Functioning as a culturally reflexive medium, the six feature films analysed, including Black Swan (2010) and The Machinist (2004), represent some of the most common psychological disorders and lived experiences of the contemporary era. This book enters unchartered terrain in cinema scholarship by combining clinical psychology’s Diagnostic and Statistical Manual Five (DSM-V) to organise and diagnose each character, and psychoanalysis to track the origin, mechanism and affect of the psychological disorder within the narrative trajectory of each film. Lacan’s theories on the infantile mirror phase, the Imaginary, and the Symbolic, Žižek’s theories on the Real, the big Other and the Event, and Kristeva’s theories on abjection and melancholia work in combination with the DSM’s classification of symptoms to interpret six contemporary pieces of cinema.

By taking into consideration that origin, mechanism, affect and symptomatology are part of an interconnected group, this book explores psychological disorder as part of the human condition, something which contributes to and informs personal identity.
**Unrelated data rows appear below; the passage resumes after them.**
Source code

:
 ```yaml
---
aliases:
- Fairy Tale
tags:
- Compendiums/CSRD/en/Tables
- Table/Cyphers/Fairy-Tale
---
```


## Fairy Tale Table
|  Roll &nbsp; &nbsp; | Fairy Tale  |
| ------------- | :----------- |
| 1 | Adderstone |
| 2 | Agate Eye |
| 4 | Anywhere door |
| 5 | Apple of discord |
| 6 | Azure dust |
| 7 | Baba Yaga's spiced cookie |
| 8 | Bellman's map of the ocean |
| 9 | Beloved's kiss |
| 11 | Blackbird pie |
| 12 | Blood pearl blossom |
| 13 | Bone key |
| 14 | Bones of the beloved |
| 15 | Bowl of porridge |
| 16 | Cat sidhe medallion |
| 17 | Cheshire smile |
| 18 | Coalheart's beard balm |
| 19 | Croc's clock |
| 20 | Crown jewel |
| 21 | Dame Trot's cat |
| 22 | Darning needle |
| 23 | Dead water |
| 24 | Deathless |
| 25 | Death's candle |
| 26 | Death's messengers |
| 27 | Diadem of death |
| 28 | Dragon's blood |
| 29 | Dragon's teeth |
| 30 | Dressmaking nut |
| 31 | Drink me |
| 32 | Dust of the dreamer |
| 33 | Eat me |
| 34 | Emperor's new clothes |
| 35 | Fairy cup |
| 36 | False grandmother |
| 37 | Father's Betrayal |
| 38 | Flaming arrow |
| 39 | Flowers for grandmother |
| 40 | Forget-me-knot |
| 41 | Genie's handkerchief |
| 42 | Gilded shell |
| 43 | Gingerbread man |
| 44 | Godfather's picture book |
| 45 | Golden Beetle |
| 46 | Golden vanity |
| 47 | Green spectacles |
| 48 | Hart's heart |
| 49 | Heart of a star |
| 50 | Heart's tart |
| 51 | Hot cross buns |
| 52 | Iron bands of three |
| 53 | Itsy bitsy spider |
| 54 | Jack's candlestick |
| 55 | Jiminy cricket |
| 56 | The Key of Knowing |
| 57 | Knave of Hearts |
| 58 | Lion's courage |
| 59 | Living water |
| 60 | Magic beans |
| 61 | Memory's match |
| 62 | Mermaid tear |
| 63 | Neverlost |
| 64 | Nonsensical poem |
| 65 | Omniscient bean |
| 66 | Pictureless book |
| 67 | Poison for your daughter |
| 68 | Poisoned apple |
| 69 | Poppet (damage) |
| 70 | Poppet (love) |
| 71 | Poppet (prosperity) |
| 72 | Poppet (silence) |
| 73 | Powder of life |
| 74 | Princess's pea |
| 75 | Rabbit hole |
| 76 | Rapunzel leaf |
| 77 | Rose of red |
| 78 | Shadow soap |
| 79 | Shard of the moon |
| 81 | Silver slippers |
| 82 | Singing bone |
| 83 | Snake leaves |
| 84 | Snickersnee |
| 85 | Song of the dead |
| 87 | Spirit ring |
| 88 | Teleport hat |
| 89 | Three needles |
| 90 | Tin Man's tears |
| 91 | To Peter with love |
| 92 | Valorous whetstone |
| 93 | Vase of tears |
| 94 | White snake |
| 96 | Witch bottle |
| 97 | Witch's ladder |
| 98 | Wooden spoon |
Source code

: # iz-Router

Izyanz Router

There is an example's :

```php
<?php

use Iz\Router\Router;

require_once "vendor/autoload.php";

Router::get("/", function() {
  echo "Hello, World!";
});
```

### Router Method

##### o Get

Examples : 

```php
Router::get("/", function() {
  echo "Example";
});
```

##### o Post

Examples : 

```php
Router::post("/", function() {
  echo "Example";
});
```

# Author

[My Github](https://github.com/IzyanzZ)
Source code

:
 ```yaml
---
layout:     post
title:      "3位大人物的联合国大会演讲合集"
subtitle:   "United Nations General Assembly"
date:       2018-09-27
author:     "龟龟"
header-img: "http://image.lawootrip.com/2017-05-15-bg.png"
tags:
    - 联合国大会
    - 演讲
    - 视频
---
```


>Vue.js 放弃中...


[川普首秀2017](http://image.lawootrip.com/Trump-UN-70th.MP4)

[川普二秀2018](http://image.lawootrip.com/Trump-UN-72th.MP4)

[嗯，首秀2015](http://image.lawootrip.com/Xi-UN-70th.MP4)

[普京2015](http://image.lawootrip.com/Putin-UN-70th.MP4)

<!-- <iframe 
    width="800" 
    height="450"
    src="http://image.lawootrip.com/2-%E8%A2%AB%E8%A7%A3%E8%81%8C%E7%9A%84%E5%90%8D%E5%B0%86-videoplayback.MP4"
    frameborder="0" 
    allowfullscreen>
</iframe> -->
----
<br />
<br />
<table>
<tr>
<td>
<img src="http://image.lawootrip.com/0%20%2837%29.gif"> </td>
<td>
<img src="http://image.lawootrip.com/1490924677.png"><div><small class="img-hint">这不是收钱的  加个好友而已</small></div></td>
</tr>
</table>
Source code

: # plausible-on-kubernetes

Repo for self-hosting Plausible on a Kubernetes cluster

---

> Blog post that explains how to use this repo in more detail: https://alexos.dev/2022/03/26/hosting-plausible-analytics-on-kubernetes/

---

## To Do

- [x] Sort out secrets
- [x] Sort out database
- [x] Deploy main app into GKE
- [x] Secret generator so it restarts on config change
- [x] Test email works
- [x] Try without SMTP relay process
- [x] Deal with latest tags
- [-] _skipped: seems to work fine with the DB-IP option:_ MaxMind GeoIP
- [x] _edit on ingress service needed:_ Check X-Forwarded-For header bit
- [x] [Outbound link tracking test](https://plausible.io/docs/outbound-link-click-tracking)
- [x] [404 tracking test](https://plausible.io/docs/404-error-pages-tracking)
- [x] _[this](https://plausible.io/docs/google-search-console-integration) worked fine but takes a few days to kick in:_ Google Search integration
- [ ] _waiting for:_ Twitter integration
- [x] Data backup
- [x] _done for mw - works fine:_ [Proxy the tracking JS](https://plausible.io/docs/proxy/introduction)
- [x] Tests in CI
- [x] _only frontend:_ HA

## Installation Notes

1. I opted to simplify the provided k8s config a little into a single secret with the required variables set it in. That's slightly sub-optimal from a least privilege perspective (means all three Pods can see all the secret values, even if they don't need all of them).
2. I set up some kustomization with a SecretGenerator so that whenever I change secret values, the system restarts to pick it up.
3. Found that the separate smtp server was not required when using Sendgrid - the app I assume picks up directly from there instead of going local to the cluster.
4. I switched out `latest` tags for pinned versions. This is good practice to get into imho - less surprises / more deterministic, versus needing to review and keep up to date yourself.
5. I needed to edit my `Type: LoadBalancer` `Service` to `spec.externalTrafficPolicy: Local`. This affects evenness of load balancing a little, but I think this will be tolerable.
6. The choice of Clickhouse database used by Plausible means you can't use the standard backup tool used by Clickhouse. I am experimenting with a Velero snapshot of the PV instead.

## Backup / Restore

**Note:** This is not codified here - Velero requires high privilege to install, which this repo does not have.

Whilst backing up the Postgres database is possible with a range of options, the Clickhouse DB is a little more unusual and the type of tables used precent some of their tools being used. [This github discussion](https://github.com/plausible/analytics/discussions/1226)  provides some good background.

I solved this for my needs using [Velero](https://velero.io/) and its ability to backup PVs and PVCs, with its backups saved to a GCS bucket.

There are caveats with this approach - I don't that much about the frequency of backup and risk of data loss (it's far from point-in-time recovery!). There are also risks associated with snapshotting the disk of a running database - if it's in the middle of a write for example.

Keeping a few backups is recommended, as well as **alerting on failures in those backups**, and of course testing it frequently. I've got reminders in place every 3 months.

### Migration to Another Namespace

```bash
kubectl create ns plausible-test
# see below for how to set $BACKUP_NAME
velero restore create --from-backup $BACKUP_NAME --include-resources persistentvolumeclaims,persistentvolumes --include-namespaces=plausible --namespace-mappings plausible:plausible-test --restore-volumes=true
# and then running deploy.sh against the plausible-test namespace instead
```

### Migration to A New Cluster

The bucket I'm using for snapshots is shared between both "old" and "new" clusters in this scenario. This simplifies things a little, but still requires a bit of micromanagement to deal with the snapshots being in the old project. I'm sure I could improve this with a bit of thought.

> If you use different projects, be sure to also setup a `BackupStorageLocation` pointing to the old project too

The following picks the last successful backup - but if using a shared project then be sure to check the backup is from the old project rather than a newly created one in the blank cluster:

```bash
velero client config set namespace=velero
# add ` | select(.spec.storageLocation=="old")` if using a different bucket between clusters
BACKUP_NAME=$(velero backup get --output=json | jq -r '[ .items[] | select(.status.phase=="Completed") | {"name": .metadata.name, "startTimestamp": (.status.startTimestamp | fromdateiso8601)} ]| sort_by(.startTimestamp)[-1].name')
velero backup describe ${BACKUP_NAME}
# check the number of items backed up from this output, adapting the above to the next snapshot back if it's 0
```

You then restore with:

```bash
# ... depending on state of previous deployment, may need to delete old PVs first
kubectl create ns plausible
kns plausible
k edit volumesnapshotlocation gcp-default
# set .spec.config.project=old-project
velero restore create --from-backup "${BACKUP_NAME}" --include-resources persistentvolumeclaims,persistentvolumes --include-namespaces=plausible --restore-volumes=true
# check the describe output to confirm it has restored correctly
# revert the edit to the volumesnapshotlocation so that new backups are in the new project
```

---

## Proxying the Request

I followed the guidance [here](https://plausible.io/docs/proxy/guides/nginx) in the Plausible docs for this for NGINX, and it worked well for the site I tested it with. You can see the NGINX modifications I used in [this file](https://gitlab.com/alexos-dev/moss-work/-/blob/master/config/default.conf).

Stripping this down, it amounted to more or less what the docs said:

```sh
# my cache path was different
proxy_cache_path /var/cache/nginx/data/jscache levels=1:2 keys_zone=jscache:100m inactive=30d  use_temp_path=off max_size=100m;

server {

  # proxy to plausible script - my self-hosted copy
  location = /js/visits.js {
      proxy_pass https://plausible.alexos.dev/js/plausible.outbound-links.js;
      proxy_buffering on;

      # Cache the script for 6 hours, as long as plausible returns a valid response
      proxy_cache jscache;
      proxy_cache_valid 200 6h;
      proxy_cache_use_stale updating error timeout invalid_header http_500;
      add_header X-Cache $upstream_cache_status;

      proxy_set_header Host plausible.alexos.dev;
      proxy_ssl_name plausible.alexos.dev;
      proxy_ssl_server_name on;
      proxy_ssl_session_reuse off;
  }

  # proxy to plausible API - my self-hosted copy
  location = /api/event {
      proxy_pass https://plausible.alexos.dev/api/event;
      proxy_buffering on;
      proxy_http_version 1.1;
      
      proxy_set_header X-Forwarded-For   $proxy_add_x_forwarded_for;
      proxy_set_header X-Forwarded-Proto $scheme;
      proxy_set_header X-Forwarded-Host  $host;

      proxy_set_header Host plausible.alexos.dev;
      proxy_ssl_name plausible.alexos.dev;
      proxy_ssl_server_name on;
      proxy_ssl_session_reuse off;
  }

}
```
More specifically, this research refutes the notion that psychological disorder and psychological health exist as a binary, instead recognising that what has traditionally been pathologised, may instead be viewed as variations on human identity.

Laura Stephenson is Senior Lecturer in Film at the University of Westminster, UK. In her role on the BA (Honours) Film degree she brings together the oft-divided worlds of screen theory and practice. Her research interests are driven by the notion that suffering is an integral aspect of the lived-experience, with much of her philosophical work exploring identity, trauma and the human condition through cinema and television texts. She aims to continue researching and publishing in the growing academic field of medical humanities.